- Opening Delimiter -
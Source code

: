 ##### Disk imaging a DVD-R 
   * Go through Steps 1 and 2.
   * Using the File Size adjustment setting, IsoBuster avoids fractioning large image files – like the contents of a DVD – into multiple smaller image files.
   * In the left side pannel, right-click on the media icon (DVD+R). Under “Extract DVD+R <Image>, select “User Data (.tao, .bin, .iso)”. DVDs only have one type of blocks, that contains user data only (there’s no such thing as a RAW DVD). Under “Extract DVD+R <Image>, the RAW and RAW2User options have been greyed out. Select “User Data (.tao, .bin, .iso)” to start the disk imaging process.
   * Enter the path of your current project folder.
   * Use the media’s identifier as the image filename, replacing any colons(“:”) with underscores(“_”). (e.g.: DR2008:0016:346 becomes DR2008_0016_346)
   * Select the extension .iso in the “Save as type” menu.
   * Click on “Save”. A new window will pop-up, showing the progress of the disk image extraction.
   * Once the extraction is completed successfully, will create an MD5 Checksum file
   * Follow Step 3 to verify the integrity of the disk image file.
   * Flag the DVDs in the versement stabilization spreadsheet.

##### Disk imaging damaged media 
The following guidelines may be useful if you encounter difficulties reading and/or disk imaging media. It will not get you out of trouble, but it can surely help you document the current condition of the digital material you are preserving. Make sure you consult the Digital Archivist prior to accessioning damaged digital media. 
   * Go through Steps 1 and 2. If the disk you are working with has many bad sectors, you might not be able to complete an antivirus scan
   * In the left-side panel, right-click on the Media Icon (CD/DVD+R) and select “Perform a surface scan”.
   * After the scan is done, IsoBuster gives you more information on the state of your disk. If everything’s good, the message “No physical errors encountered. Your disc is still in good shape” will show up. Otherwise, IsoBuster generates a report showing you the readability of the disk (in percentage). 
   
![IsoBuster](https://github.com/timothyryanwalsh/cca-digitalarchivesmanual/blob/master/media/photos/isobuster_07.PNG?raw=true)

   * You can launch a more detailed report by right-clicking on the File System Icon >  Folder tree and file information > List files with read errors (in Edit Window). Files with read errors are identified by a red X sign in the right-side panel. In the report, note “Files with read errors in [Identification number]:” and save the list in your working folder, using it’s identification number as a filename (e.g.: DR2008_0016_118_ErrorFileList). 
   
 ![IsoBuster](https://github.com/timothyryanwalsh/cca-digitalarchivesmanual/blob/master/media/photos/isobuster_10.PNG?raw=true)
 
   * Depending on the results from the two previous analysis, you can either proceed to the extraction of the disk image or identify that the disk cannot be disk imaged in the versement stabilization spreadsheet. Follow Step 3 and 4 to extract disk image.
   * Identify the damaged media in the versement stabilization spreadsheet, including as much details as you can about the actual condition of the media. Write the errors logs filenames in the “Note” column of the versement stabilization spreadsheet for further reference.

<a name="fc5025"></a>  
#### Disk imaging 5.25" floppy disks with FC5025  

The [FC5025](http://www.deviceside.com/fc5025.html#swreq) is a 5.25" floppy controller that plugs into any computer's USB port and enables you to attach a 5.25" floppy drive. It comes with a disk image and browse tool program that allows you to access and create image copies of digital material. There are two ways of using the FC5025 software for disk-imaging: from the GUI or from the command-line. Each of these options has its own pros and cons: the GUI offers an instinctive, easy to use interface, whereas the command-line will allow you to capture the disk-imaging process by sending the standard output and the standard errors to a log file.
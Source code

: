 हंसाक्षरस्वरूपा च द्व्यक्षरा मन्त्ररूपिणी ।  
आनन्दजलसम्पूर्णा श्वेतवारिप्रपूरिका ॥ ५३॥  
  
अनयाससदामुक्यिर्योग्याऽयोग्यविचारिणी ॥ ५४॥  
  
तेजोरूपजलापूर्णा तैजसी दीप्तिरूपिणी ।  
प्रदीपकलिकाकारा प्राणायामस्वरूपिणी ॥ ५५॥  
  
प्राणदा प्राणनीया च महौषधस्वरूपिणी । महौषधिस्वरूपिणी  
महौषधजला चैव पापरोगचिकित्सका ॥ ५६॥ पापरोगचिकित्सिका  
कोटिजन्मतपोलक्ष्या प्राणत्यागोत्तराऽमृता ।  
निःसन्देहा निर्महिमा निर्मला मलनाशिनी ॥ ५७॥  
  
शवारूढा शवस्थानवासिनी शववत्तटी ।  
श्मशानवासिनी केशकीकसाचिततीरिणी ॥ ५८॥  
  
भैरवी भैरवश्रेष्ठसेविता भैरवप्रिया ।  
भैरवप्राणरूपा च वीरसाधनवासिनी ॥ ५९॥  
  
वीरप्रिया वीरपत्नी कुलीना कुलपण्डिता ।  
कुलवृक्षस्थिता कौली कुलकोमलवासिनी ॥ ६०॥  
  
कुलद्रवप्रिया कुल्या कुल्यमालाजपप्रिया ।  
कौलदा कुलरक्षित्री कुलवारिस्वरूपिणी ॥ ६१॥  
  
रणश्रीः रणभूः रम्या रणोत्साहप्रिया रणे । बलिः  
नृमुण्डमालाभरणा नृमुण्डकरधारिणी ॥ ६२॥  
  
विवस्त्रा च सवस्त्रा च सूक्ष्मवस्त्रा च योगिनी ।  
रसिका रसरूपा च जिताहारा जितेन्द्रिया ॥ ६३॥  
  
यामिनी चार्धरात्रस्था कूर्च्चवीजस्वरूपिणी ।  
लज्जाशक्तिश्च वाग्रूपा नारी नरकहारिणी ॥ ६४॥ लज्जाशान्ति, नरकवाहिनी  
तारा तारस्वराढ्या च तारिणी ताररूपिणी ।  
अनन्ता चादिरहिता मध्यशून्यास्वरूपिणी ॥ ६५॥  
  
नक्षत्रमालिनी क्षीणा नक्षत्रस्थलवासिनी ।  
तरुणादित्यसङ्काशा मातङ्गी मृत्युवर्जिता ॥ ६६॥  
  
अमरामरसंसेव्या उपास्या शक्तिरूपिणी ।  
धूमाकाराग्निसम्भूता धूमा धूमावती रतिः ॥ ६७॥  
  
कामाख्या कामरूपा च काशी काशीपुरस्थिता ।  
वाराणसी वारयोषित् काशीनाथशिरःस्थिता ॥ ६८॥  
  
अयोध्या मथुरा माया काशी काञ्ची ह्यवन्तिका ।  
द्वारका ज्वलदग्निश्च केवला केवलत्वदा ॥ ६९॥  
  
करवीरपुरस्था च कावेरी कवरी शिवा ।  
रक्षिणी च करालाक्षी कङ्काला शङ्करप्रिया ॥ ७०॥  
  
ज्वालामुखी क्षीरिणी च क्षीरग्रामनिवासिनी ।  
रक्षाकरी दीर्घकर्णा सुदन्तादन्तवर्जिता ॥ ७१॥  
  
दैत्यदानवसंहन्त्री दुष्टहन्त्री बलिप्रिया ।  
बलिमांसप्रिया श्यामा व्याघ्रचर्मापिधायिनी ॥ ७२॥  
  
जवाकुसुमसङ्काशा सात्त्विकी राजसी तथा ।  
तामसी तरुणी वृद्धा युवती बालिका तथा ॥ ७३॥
- Closing Delimiter -
Work through the material above and count the lines that contain the word "Steps". Only the number is to be given.

## SOLUTION TO THIS TASK
2